I go through every single email in my inbox and not once am I mentioned for bringing Afra forward. Maybe they said it out loud in the office, but I doubt it. I unclench my jaw. No way. No fucking way. Not again and not this fucking time. I hit Reply All to an email thread about how to best present the fact that not all the recipes in the book are Afra’s but from her dinner guests also.
Subject: RE: Love Stories
How about Love Stories from the Middle East by Afra Yazden-Blake et al.? When I first found Afra on Instagram, she was quick to credit any recipes that weren’t hers, so I think she’d like that.
Best,
Maddie
It’s not the best idea I’ve had, since cookbooks don’t ever feature the words “et al.,” but I needed to write something that would allow me to mention that I was the one who found Afra.
I hit Send.
Google: Does your line manager steal your publishing ideas?
I find an editorial assistant forum discussing all kinds of things, from pay differences to appropriate work banter. Last year, someone asked: Does your boss pretend your ideas are his?
Kieran: No. I’m credited for all my ideas. I might not have the experience to follow it up, but my line manager always lets the team know who came up with what idea, even if it’s tiny.
Lia: Same here. I can’t always follow up because I don’t have that training, but I always get a “Lia came up with this great suggestion/congrats” from the team.
Georgie: It’s a question of intellectual property belonging to the company you work for. I’m sure you were credited somehow, but don’t expect your name in the Acknowledgments.
Steph: They do this because they want to keep you an assistant for longer. It’s better for them to pay you an assistant-level salary rather than acknowledge the position you really should have.
An email from Kris pops up.
From: [email protected]
To: [email protected]
Subject: RE: Love Stories
It’s so good to hear from you, Maddie, but know there’s no pressure to return to work. If you feel you need to, do only bits of what you can, but we have plenty of breathing space on the schedule for this. Selecting your favorite photographers for Love Stories might be a fun task—see email below.
K x
I don’t ever get to do anything creative such as choose photographers—I assumed the Design team would do that—but this task must have been given solely to placate me. Still, I click the links to various portfolios and spend the rest of the afternoon going through food websites and photographs, keeping the book’s synopsis in mind.

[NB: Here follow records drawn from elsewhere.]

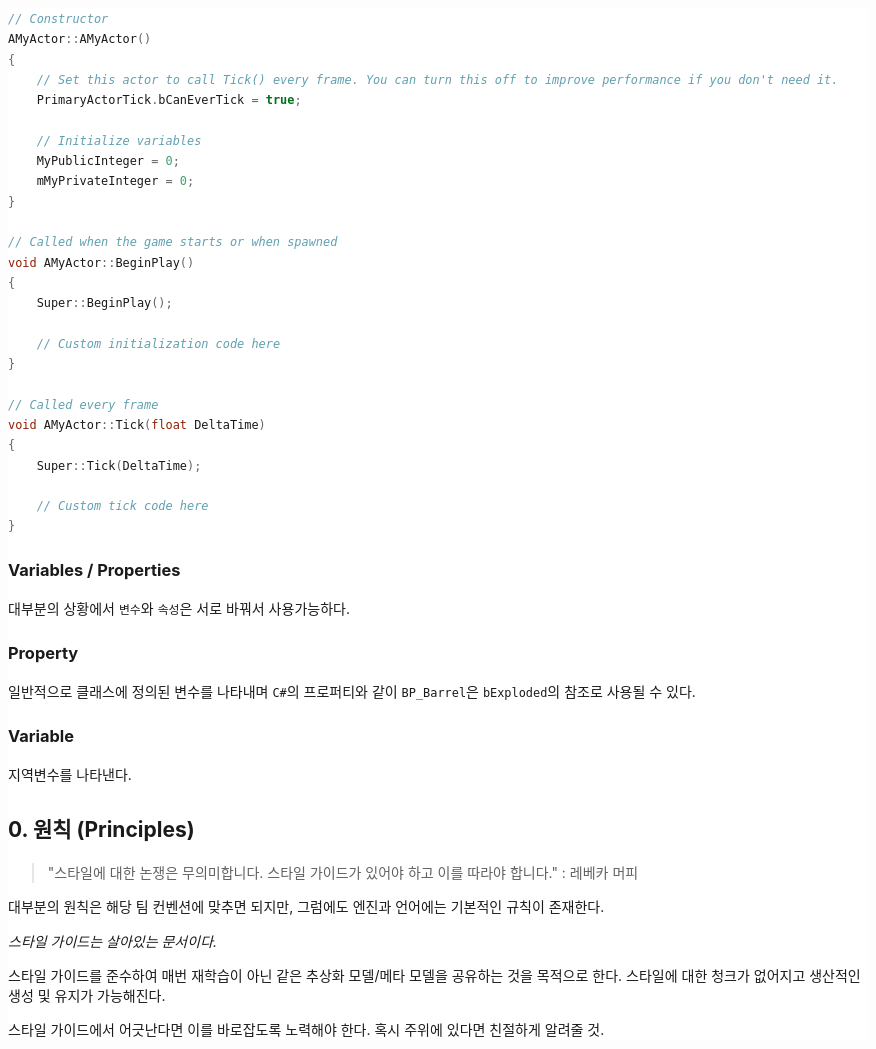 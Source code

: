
 ```c++
// Constructor
AMyActor::AMyActor()
{
    // Set this actor to call Tick() every frame. You can turn this off to improve performance if you don't need it.
    PrimaryActorTick.bCanEverTick = true;

    // Initialize variables
    MyPublicInteger = 0;
    mMyPrivateInteger = 0;
}

// Called when the game starts or when spawned
void AMyActor::BeginPlay()
{
    Super::BeginPlay();
    
    // Custom initialization code here
}

// Called every frame
void AMyActor::Tick(float DeltaTime)
{
    Super::Tick(DeltaTime);

    // Custom tick code here
}
```

### Variables / Properties

대부분의 상황에서 `변수`와 `속성`은 서로 바꿔서 사용가능하다.

### Property

일반적으로 클래스에 정의된 변수를 나타내며 `C#`의 프로퍼티와 같이 `BP_Barrel`은 `bExploded`의 참조로 사용될 수 있다.

### Variable

지역변수를 나타낸다.

## 0. 원칙 (Principles)

> "스타일에 대한 논쟁은 무의미합니다. 스타일 가이드가 있어야 하고 이를 따라야 합니다." : 레베카 머피

대부분의 원칙은 해당 팀 컨벤션에 맞추면 되지만, 그럼에도 엔진과 언어에는 기본적인 규칙이 존재한다.

*스타일 가이드는 살아있는 문서이다.*

스타일 가이드를 준수하여 매번 재학습이 아닌 같은 추상화 모델/메타 모델을 공유하는 것을 목적으로 한다. 스타일에 대한 청크가 없어지고 생산적인 생성 및 유지가 가능해진다.

스타일 가이드에서 어긋난다면 이를 바로잡도록 노력해야 한다. 혹시 주위에 있다면 친절하게 알려줄 것.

His style is more focused and appealing—the red of tomatoes, the drip of olive oil.
Her photos are more ranging; she tells me an entire story in only a few shots.
She’s very clean and neat, maybe too much so? Afra uses the words “chaotic expression” and I don’t see that here.
He’s very bright and colorful. He’d be great for the summer section but for winter too?
Is this too sparse or is it minimalist?
Ooh, I like him. Incredible with close-ups. I know it’s an autumnal recipe from that photo alone … Pumpkin tagine—I knew it. Henry VIII royal banquet vibes.